Figure 9: The performance of different LLMs with different user patience on Bird-Interact-Lite. The red line denotes a-Interact mode (-a); the blue line denotes c-Interact mode (-c). And the dotted line (Idealized Performance) denotes the performance under ambiguity-free single-turn text-to-SQL.
Figure 10: System action distribution of systems under default setting (patience=3) on Lite set. P1 and P2 indicate the success rate for the first sub-task and the second sub-task.
Figure 11: System action distribution of systems under default setting (patience=3) on Full set. P1 and P2 indicate the success rate for the first sub-task and the second sub-task.
Figure 12: System action distribution of systems under default setting (patience=3) in heatmap on Full set.
Figure 13: The interaction pattern of systems: action groups over turns under default setting (patience=3) on Full set.
Communication and Strategic Interaction
Action Selection in a-Interact
- Models over-utilize costly actions (submit, ask) and under-explore environment tools (schema, knowledge retrieval), reflecting pre-training biases and inefficiencies.
- Balanced strategies (combining environment exploration and user interaction) correlate with higher success rates.
User Simulator Evaluation
Objective and subjective experiments demonstrate the superiority of the function-driven user simulator:
Implications and Future Directions
Bird-Interact exposes a critical gap between current LLM SQL generation capabilities and the strategic, interactive skills required for real-world database assistants. The benchmark's difficulty and analysis suggest several research directions:
- Interactive Reasoning: Development of LLMs with explicit planning, ambiguity detection, and clarification strategies.
- Human-Aligned User Simulators: Post-training local simulators for more reliable, cost-effective evaluation.
- Free-Mode Evaluation: Studying unconstrained interaction strategies to understand efficiency-effectiveness trade-offs.

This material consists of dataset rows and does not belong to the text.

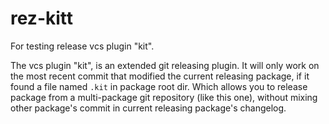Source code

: # rez-kitt

For testing release vcs plugin "kit".

The vcs plugin "kit", is an extended git releasing plugin. It will only work on the most recent commit that modified the current releasing package, if it found a file named `.kit` in package root dir. Which allows you to release package from a multi-package git repository (like this one), without mixing other package's commit in current releasing package's changelog.
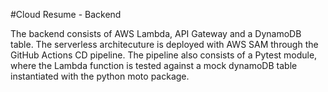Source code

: #Cloud Resume - Backend

The backend consists of AWS Lambda, API Gateway and a DynamoDB table. The serverless architecuture is deployed with AWS SAM through the GitHub Actions CD pipeline. The pipeline also consists of a Pytest module, where the Lambda function is tested against a mock dynamoDB table instantiated with the python moto package. 
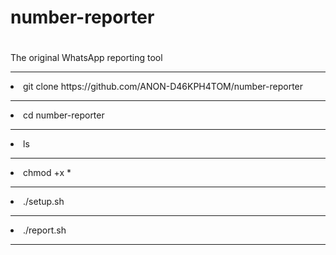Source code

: # number-reporter
#
The original WhatsApp reporting tool
<hr>
<li>git clone https://github.com/ANON-D46KPH4TOM/number-reporter</li>
<hr>
<li>cd number-reporter</li>
<hr>
<li>ls</li>
<hr>
<li>chmod +x *</li>
<hr>
<li>./setup.sh</li>
<hr>
<li>./report.sh</li>
<hr>

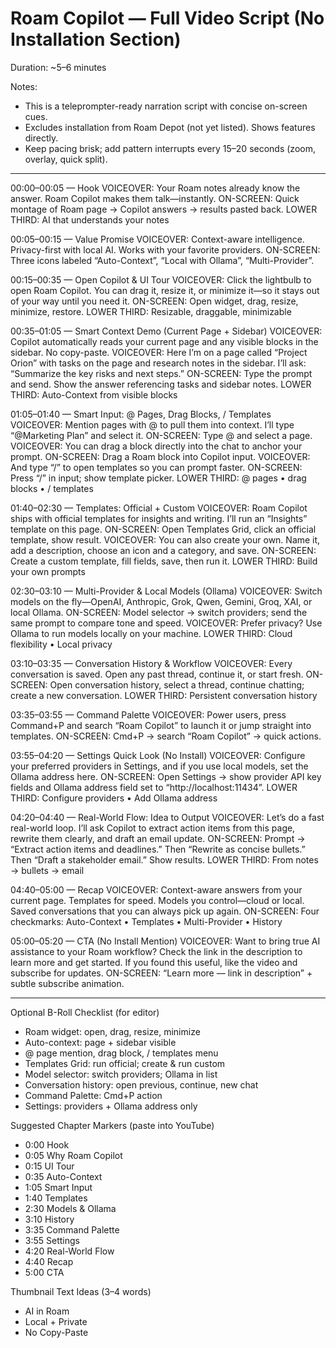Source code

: # Roam Copilot — Full Video Script (No Installation Section)

Duration: ~5–6 minutes

Notes:

- This is a teleprompter-ready narration script with concise on-screen cues.
- Excludes installation from Roam Depot (not yet listed). Shows features directly.
- Keep pacing brisk; add pattern interrupts every 15–20 seconds (zoom, overlay, quick split).

---

00:00–00:05 — Hook
VOICEOVER: Your Roam notes already know the answer. Roam Copilot makes them talk—instantly.
ON-SCREEN: Quick montage of Roam page → Copilot answers → results pasted back.
LOWER THIRD: AI that understands your notes

00:05–00:15 — Value Promise
VOICEOVER: Context-aware intelligence. Privacy-first with local AI. Works with your favorite providers.
ON-SCREEN: Three icons labeled “Auto-Context”, “Local with Ollama”, “Multi-Provider”.

00:15–00:35 — Open Copilot & UI Tour
VOICEOVER: Click the lightbulb to open Roam Copilot. You can drag it, resize it, or minimize it—so it stays out of your way until you need it.
ON-SCREEN: Open widget, drag, resize, minimize, restore.
LOWER THIRD: Resizable, draggable, minimizable

00:35–01:05 — Smart Context Demo (Current Page + Sidebar)
VOICEOVER: Copilot automatically reads your current page and any visible blocks in the sidebar. No copy-paste.
VOICEOVER: Here I’m on a page called “Project Orion” with tasks on the page and research notes in the sidebar. I’ll ask: “Summarize the key risks and next steps.”
ON-SCREEN: Type the prompt and send. Show the answer referencing tasks and sidebar notes.
LOWER THIRD: Auto-Context from visible blocks

01:05–01:40 — Smart Input: @ Pages, Drag Blocks, / Templates
VOICEOVER: Mention pages with @ to pull them into context. I’ll type “@Marketing Plan” and select it.
ON-SCREEN: Type @ and select a page.
VOICEOVER: You can drag a block directly into the chat to anchor your prompt.
ON-SCREEN: Drag a Roam block into Copilot input.
VOICEOVER: And type “/” to open templates so you can prompt faster.
ON-SCREEN: Press “/” in input; show template picker.
LOWER THIRD: @ pages • drag blocks • / templates

01:40–02:30 — Templates: Official + Custom
VOICEOVER: Roam Copilot ships with official templates for insights and writing. I’ll run an “Insights” template on this page.
ON-SCREEN: Open Templates Grid, click an official template, show result.
VOICEOVER: You can also create your own. Name it, add a description, choose an icon and a category, and save.
ON-SCREEN: Create a custom template, fill fields, save, then run it.
LOWER THIRD: Build your own prompts

02:30–03:10 — Multi-Provider & Local Models (Ollama)
VOICEOVER: Switch models on the fly—OpenAI, Anthropic, Grok, Qwen, Gemini, Groq, XAI, or local Ollama.
ON-SCREEN: Model selector → switch providers; send the same prompt to compare tone and speed.
VOICEOVER: Prefer privacy? Use Ollama to run models locally on your machine.
LOWER THIRD: Cloud flexibility • Local privacy

03:10–03:35 — Conversation History & Workflow
VOICEOVER: Every conversation is saved. Open any past thread, continue it, or start fresh.
ON-SCREEN: Open conversation history, select a thread, continue chatting; create a new conversation.
LOWER THIRD: Persistent conversation history

03:35–03:55 — Command Palette
VOICEOVER: Power users, press Command+P and search “Roam Copilot” to launch it or jump straight into templates.
ON-SCREEN: Cmd+P → search “Roam Copilot” → quick actions.

03:55–04:20 — Settings Quick Look (No Install)
VOICEOVER: Configure your preferred providers in Settings, and if you use local models, set the Ollama address here.
ON-SCREEN: Open Settings → show provider API key fields and Ollama address field set to “http://localhost:11434”.
LOWER THIRD: Configure providers • Add Ollama address

04:20–04:40 — Real-World Flow: Idea to Output
VOICEOVER: Let’s do a fast real-world loop. I’ll ask Copilot to extract action items from this page, rewrite them clearly, and draft an email update.
ON-SCREEN: Prompt → “Extract action items and deadlines.” Then “Rewrite as concise bullets.” Then “Draft a stakeholder email.” Show results.
LOWER THIRD: From notes → bullets → email

04:40–05:00 — Recap
VOICEOVER: Context-aware answers from your current page. Templates for speed. Models you control—cloud or local. Saved conversations that you can always pick up again.
ON-SCREEN: Four checkmarks: Auto-Context • Templates • Multi-Provider • History

05:00–05:20 — CTA (No Install Mention)
VOICEOVER: Want to bring true AI assistance to your Roam workflow? Check the link in the description to learn more and get started. If you found this useful, like the video and subscribe for updates.
ON-SCREEN: “Learn more — link in description” + subtle subscribe animation.

---

Optional B-Roll Checklist (for editor)

- Roam widget: open, drag, resize, minimize
- Auto-context: page + sidebar visible
- @ page mention, drag block, / templates menu
- Templates Grid: run official; create & run custom
- Model selector: switch providers; Ollama in list
- Conversation history: open previous, continue, new chat
- Command Palette: Cmd+P action
- Settings: providers + Ollama address only

Suggested Chapter Markers (paste into YouTube)

- 0:00 Hook
- 0:05 Why Roam Copilot
- 0:15 UI Tour
- 0:35 Auto-Context
- 1:05 Smart Input
- 1:40 Templates
- 2:30 Models & Ollama
- 3:10 History
- 3:35 Command Palette
- 3:55 Settings
- 4:20 Real-World Flow
- 4:40 Recap
- 5:00 CTA

Thumbnail Text Ideas (3–4 words)

- AI in Roam
- Local + Private
- No Copy-Paste
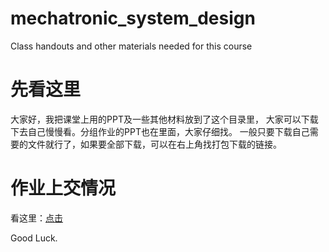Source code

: # mechatronic_system_design
Class handouts and other materials needed for this course

# 先看这里

大家好，我把课堂上用的PPT及一些其他材料放到了这个目录里，
大家可以下载下去自己慢慢看。分组作业的PPT也在里面，大家仔细找。
一般只要下载自己需要的文件就行了，如果要全部下载，可以在右上角找打包下载的链接。

# 作业上交情况

看这里：[点击](作业上交情况.md )

Good Luck.
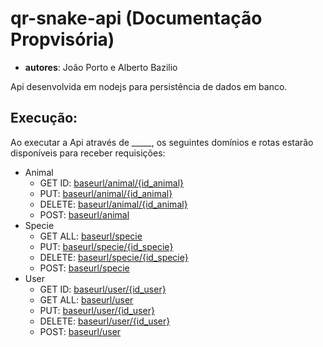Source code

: # qr-snake-api (Documentação Propvisória)
- **autores**: João Porto e Alberto Bazilio

Api desenvolvida em nodejs para persistência de dados em banco.

## Execução:

Ao executar a Api através de _____, os seguintes domínios e rotas estarão disponíveis para receber requisições:

* Animal
  - GET ID: <u>baseurl/animal/{id_animal}</u>
  - PUT: <u>baseurl/animal/{id_animal}</u>
  - DELETE: <u>baseurl/animal/{id_animal}</u>
  - POST: <u>baseurl/animal</u>
* Specie
  - GET ALL: <u>baseurl/specie</u>
  - PUT: <u>baseurl/specie/{id_specie}</u>
  - DELETE: <u>baseurl/specie/{id_specie}</u>
  - POST: <u>baseurl/specie</u>
* User
  - GET ID: <u>baseurl/user/{id_user}</u>
  - GET ALL: <u>baseurl/user</u>
  - PUT: <u>baseurl/user/{id_user}</u>
  - DELETE: <u>baseurl/user/{id_user}</u>
  - POST: <u>baseurl/user</u>

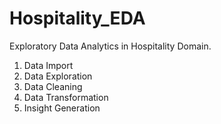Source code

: # Hospitality_EDA

Exploratory Data Analytics in Hospitality Domain.

1. Data Import
2. Data Exploration
3. Data Cleaning
4. Data Transformation
5. Insight Generation
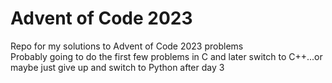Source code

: # Advent of Code 2023
Repo for my solutions to Advent of Code 2023 problems
<br>
Probably going to do the first few problems in C and later switch to C++...or maybe just give up and switch to Python after day 3
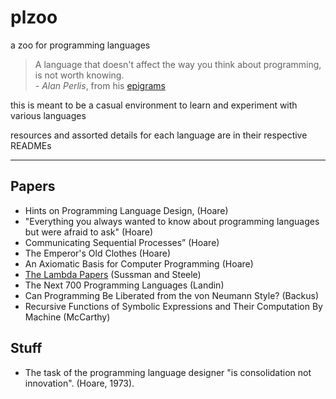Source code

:# plzoo
a zoo for programming languages

> A language that doesn't affect the way you think about programming, is not worth knowing.
> <br>*- Alan Perlis*, from his [epigrams](http://www.cs.yale.edu/homes/perlis-alan/quotes.html)

this is meant to be a casual environment to learn and experiment with various languages

resources and assorted details for each language are in their respective READMEs

---

## Papers
* Hints on Programming Language Design, (Hoare)
* "Everything you always wanted to know about programming languages but were afraid to ask" (Hoare)
* Communicating Sequential Processes” (Hoare)
* The Emperor's Old Clothes (Hoare)
* An Axiomatic Basis for Computer Programming (Hoare)
* [The Lambda Papers](https://web.archive.org/web/20160510140804/http://library.readscheme.org/page1.html) (Sussman and Steele)
* The Next 700 Programming Languages (Landin)
* Can Programming Be Liberated from the von Neumann Style? (Backus)
* Recursive Functions of Symbolic Expressions and Their Computation By Machine (McCarthy)

## Stuff
* The task of the programming language designer "is consolidation not innovation". (Hoare, 1973).
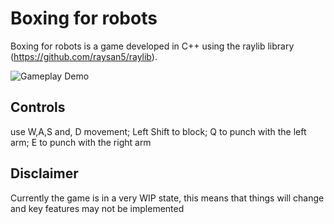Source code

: ﻿# Boxing for robots
Boxing for robots is a game developed in C++ using the raylib library (https://github.com/raysan5/raylib).

![Gameplay Demo](https://github.com/user-attachments/assets/7c3e3661-4517-4ab1-9f3b-59792e516233)

## Controls
use W,A,S and, D movement; Left Shift to block; Q to punch with the left arm; E to punch with the right arm

## Disclaimer
Currently the game is in a very WIP state, this means that things will change and key features may not be implemented
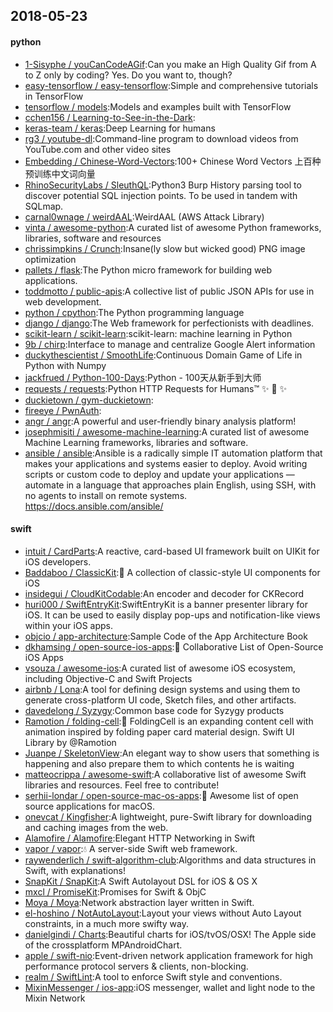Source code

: ## 2018-05-23

#### python
* [1-Sisyphe / youCanCodeAGif](https://github.com/1-Sisyphe/youCanCodeAGif):Can you make an High Quality Gif from A to Z only by coding? Yes. Do you want to, though?
* [easy-tensorflow / easy-tensorflow](https://github.com/easy-tensorflow/easy-tensorflow):Simple and comprehensive tutorials in TensorFlow
* [tensorflow / models](https://github.com/tensorflow/models):Models and examples built with TensorFlow
* [cchen156 / Learning-to-See-in-the-Dark](https://github.com/cchen156/Learning-to-See-in-the-Dark):
* [keras-team / keras](https://github.com/keras-team/keras):Deep Learning for humans
* [rg3 / youtube-dl](https://github.com/rg3/youtube-dl):Command-line program to download videos from YouTube.com and other video sites
* [Embedding / Chinese-Word-Vectors](https://github.com/Embedding/Chinese-Word-Vectors):100+ Chinese Word Vectors 上百种预训练中文词向量
* [RhinoSecurityLabs / SleuthQL](https://github.com/RhinoSecurityLabs/SleuthQL):Python3 Burp History parsing tool to discover potential SQL injection points. To be used in tandem with SQLmap.
* [carnal0wnage / weirdAAL](https://github.com/carnal0wnage/weirdAAL):WeirdAAL (AWS Attack Library)
* [vinta / awesome-python](https://github.com/vinta/awesome-python):A curated list of awesome Python frameworks, libraries, software and resources
* [chrissimpkins / Crunch](https://github.com/chrissimpkins/Crunch):Insane(ly slow but wicked good) PNG image optimization
* [pallets / flask](https://github.com/pallets/flask):The Python micro framework for building web applications.
* [toddmotto / public-apis](https://github.com/toddmotto/public-apis):A collective list of public JSON APIs for use in web development.
* [python / cpython](https://github.com/python/cpython):The Python programming language
* [django / django](https://github.com/django/django):The Web framework for perfectionists with deadlines.
* [scikit-learn / scikit-learn](https://github.com/scikit-learn/scikit-learn):scikit-learn: machine learning in Python
* [9b / chirp](https://github.com/9b/chirp):Interface to manage and centralize Google Alert information
* [duckythescientist / SmoothLife](https://github.com/duckythescientist/SmoothLife):Continuous Domain Game of Life in Python with Numpy
* [jackfrued / Python-100-Days](https://github.com/jackfrued/Python-100-Days):Python - 100天从新手到大师
* [requests / requests](https://github.com/requests/requests):Python HTTP Requests for Humans™
✨
🍰
✨
* [duckietown / gym-duckietown](https://github.com/duckietown/gym-duckietown):
* [fireeye / PwnAuth](https://github.com/fireeye/PwnAuth):
* [angr / angr](https://github.com/angr/angr):A powerful and user-friendly binary analysis platform!
* [josephmisiti / awesome-machine-learning](https://github.com/josephmisiti/awesome-machine-learning):A curated list of awesome Machine Learning frameworks, libraries and software.
* [ansible / ansible](https://github.com/ansible/ansible):Ansible is a radically simple IT automation platform that makes your applications and systems easier to deploy. Avoid writing scripts or custom code to deploy and update your applications — automate in a language that approaches plain English, using SSH, with no agents to install on remote systems. https://docs.ansible.com/ansible/

#### swift
* [intuit / CardParts](https://github.com/intuit/CardParts):A reactive, card-based UI framework built on UIKit for iOS developers.
* [Baddaboo / ClassicKit](https://github.com/Baddaboo/ClassicKit):💾
A collection of classic-style UI components for iOS
* [insidegui / CloudKitCodable](https://github.com/insidegui/CloudKitCodable):An encoder and decoder for CKRecord
* [huri000 / SwiftEntryKit](https://github.com/huri000/SwiftEntryKit):SwiftEntryKit is a banner presenter library for iOS. It can be used to easily display pop-ups and notification-like views within your iOS apps.
* [objcio / app-architecture](https://github.com/objcio/app-architecture):Sample Code of the App Architecture Book
* [dkhamsing / open-source-ios-apps](https://github.com/dkhamsing/open-source-ios-apps):📱
Collaborative List of Open-Source iOS Apps
* [vsouza / awesome-ios](https://github.com/vsouza/awesome-ios):A curated list of awesome iOS ecosystem, including Objective-C and Swift Projects
* [airbnb / Lona](https://github.com/airbnb/Lona):A tool for defining design systems and using them to generate cross-platform UI code, Sketch files, and other artifacts.
* [davedelong / Syzygy](https://github.com/davedelong/Syzygy):Common base code for Syzygy products
* [Ramotion / folding-cell](https://github.com/Ramotion/folding-cell):📃
FoldingCell is an expanding content cell with animation inspired by folding paper card material design. Swift UI Library by @Ramotion
* [Juanpe / SkeletonView](https://github.com/Juanpe/SkeletonView):An elegant way to show users that something is happening and also prepare them to which contents he is waiting
* [matteocrippa / awesome-swift](https://github.com/matteocrippa/awesome-swift):A collaborative list of awesome Swift libraries and resources. Feel free to contribute!
* [serhii-londar / open-source-mac-os-apps](https://github.com/serhii-londar/open-source-mac-os-apps):🚀
Awesome list of open source applications for macOS.
* [onevcat / Kingfisher](https://github.com/onevcat/Kingfisher):A lightweight, pure-Swift library for downloading and caching images from the web.
* [Alamofire / Alamofire](https://github.com/Alamofire/Alamofire):Elegant HTTP Networking in Swift
* [vapor / vapor](https://github.com/vapor/vapor):💧
A server-side Swift web framework.
* [raywenderlich / swift-algorithm-club](https://github.com/raywenderlich/swift-algorithm-club):Algorithms and data structures in Swift, with explanations!
* [SnapKit / SnapKit](https://github.com/SnapKit/SnapKit):A Swift Autolayout DSL for iOS & OS X
* [mxcl / PromiseKit](https://github.com/mxcl/PromiseKit):Promises for Swift & ObjC
* [Moya / Moya](https://github.com/Moya/Moya):Network abstraction layer written in Swift.
* [el-hoshino / NotAutoLayout](https://github.com/el-hoshino/NotAutoLayout):Layout your views without Auto Layout constraints, in a much more swifty way.
* [danielgindi / Charts](https://github.com/danielgindi/Charts):Beautiful charts for iOS/tvOS/OSX! The Apple side of the crossplatform MPAndroidChart.
* [apple / swift-nio](https://github.com/apple/swift-nio):Event-driven network application framework for high performance protocol servers & clients, non-blocking.
* [realm / SwiftLint](https://github.com/realm/SwiftLint):A tool to enforce Swift style and conventions.
* [MixinMessenger / ios-app](https://github.com/MixinMessenger/ios-app):iOS messenger, wallet and light node to the Mixin Network
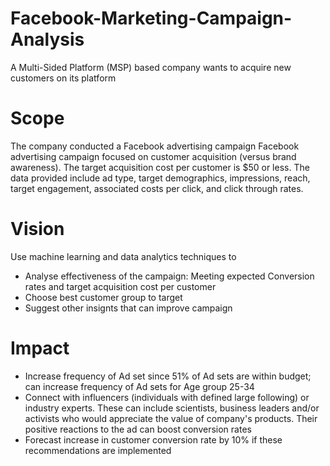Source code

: # Facebook-Marketing-Campaign-Analysis
A Multi-Sided Platform (MSP) based company wants to acquire new customers on its platform
# Scope
The company conducted a Facebook advertising campaign Facebook advertising campaign
focused on customer acquisition (versus brand awareness). The target acquisition cost per customer is $50 or less.
The data provided include ad type, target demographics, impressions, reach, target engagement, associated costs per click, and click through rates.
# Vision
Use machine learning and data analytics techniques to 
* Analyse effectiveness of the campaign: Meeting expected Conversion rates and target acquisition cost per customer
* Choose best customer group to target
* Suggest other insignts that can improve campaign
# Impact
* Increase frequency of Ad set since 51% of Ad sets are within budget; can increase frequency of Ad sets for Age group 25-34
* Connect with influencers (individuals with defined large following) or industry experts. These can include scientists, business leaders and/or activists who would appreciate the value of company's products. Their positive reactions to the ad can boost conversion rates
* Forecast increase in customer conversion rate by 10% if these recommendations are implemented
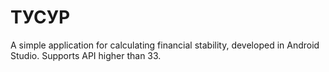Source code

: # ТУСУР
A simple application for calculating financial stability, developed in Android Studio. Supports API higher than 33.
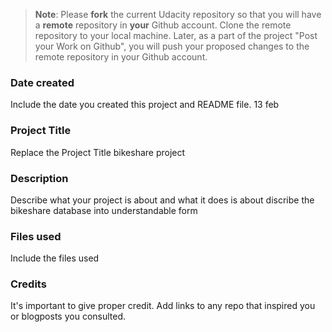 >**Note**: Please **fork** the current Udacity repository so that you will have a **remote** repository in **your** Github account. Clone the remote repository to your local machine. Later, as a part of the project "Post your Work on Github", you will push your proposed changes to the remote repository in your Github account.

### Date created
Include the date you created this project and README file.
13 feb
### Project Title
Replace the Project Title
bikeshare project
### Description
Describe what your project is about and what it does
is about discribe the bikeshare database into understandable form
### Files used
Include the files used

### Credits
It's important to give proper credit. Add links to any repo that inspired you or blogposts you consulted.

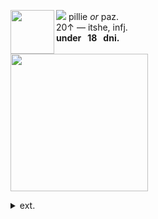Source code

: <img align="left" src="https://files.catbox.moe/qti0nd.png" width="70" align="center"> <img src="https://files.catbox.moe/1ipwg7.gif"> pillie <i>or</i> paz.
<br> 20↑ — itshe, infj.
<br><b>under ‎‎ ‎  18 ‎ ‎ dni. </b>
<br><br><img src="https://files.catbox.moe/cqxmh8.gif" width="220">
<br> <details><summary> ext. </summary>
may come off a bit pretentious sometimes! oopsie... <img src="https://files.catbox.moe/4hrh7b.gif"> <br>disabled & mobility aid user.<br>live with chronic pain and heart problems. cannot catch a break.
    <p></p>
<p></p>
</details>


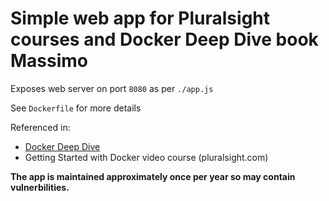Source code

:# Simple web app for Pluralsight courses and Docker Deep Dive book Massimo

Exposes web server on port `8080` as per `./app.js`

See `Dockerfile` for more details

Referenced in:
- [Docker Deep Dive](https://www.amazon.com/Docker-Deep-Dive-Nigel-Poulton/dp/1521822808/ref=tmm_pap_swatch_0?_encoding=UTF8&qid=&sr=) 
- Getting Started with Docker video course (pluralsight.com)

**The app is maintained approximately once per year so may contain vulnerbilities.**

- Generalization Beyond SQL: Adapting the dynamic interaction framework to other domains (e.g., code synthesis, API generation).
Conclusion
Bird-Interact establishes a new standard for evaluating interactive text-to-SQL systems, combining dynamic multi-turn tasks, robust user simulation, and dual evaluation modes. The benchmark reveals substantial limitations in current LLMs' ability to handle ambiguity, maintain state, and engage in strategic interaction, highlighting the need for advances in collaborative reasoning and agentic planning. Bird-Interact provides a rigorous platform for future research on human-AI collaboration in database querying and beyond.